This document is the operator runbook for setting up, troubleshooting, and maintaining MCP integrations. For internal design notes, see
Prerequisites
1. Generate MCP_ENCRYPTION_KEY
All OAuth client secrets, static API tokens, and user access tokens are encrypted at rest with AES-256-GCM. The key is a 32-byte hex string.
openssl rand -hex 32
Set it in your environment before starting the orchestrator:
export MCP_ENCRYPTION_KEY=<the 64-hex output>
scripts/server.sh start
If MCP_ENCRYPTION_KEY is not set, the MCP subsystem boots fail-soft: a
warning is logged and all MCP endpoints return 503 / are hidden from the UI.
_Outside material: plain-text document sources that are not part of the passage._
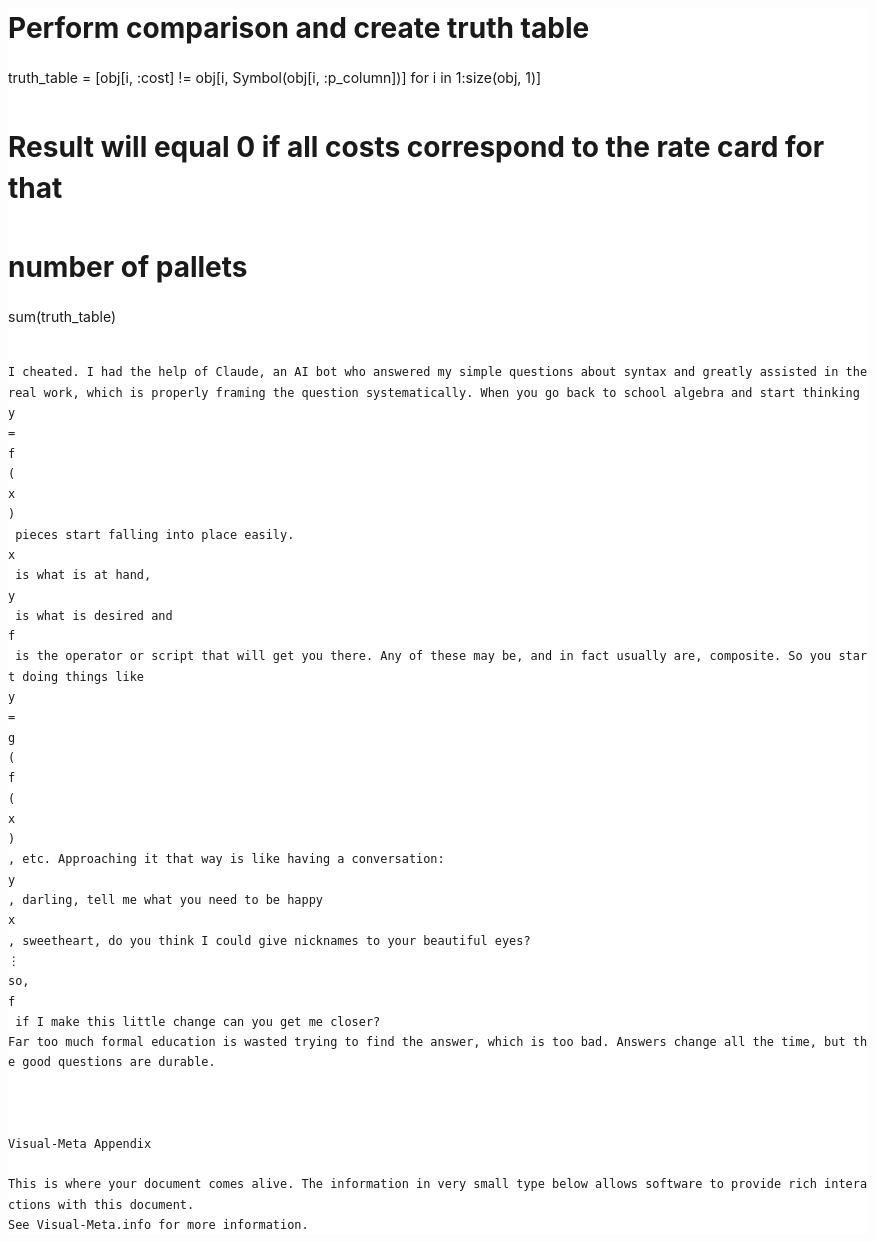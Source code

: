 # Perform comparison and create truth table

truth_table = [obj[i, :cost] != obj[i, Symbol(obj[i, :p_column])] for i in 1:size(obj, 1)]

# Result will equal 0 if all costs correspond to the rate card for that 
# number of pallets

sum(truth_table)
  ```

I cheated. I had the help of Claude, an AI bot who answered my simple questions about syntax and greatly assisted in the real work, which is properly framing the question systematically. When you go back to school algebra and start thinking 
y
=
f
(
x
)
 pieces start falling into place easily.
x
 is what is at hand, 
y
 is what is desired and 
f
 is the operator or script that will get you there. Any of these may be, and in fact usually are, composite. So you start doing things like 
y
=
g
(
f
(
x
)
, etc. Approaching it that way is like having a conversation:
y
, darling, tell me what you need to be happy
x
, sweetheart, do you think I could give nicknames to your beautiful eyes?
⋮
so, 
f
 if I make this little change can you get me closer?
Far too much formal education is wasted trying to find the answer, which is too bad. Answers change all the time, but the good questions are durable.



Visual-Meta Appendix

This is where your document comes alive. The information in very small type below allows software to provide rich interactions with this document.
See Visual-Meta.info for more information.

  ```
Other features continue normally.
⚠ Key rotation invalidates all encrypted tokens. Plan rotation as a migration event: ask every user to re-connect. There is no automatic re-encryption today.
2. Optional: mcp.allow_private_addresses
By default, MCP requests are routed through the SSRF strict-check, which
rejects loopback and private-IP addresses. For self-hosted MCP servers on
localhost or LAN, set in config.yaml:
mcp:
allow_private_addresses: true
This skips the SSRF check entirely (same semantics as insecureLocalTestMode).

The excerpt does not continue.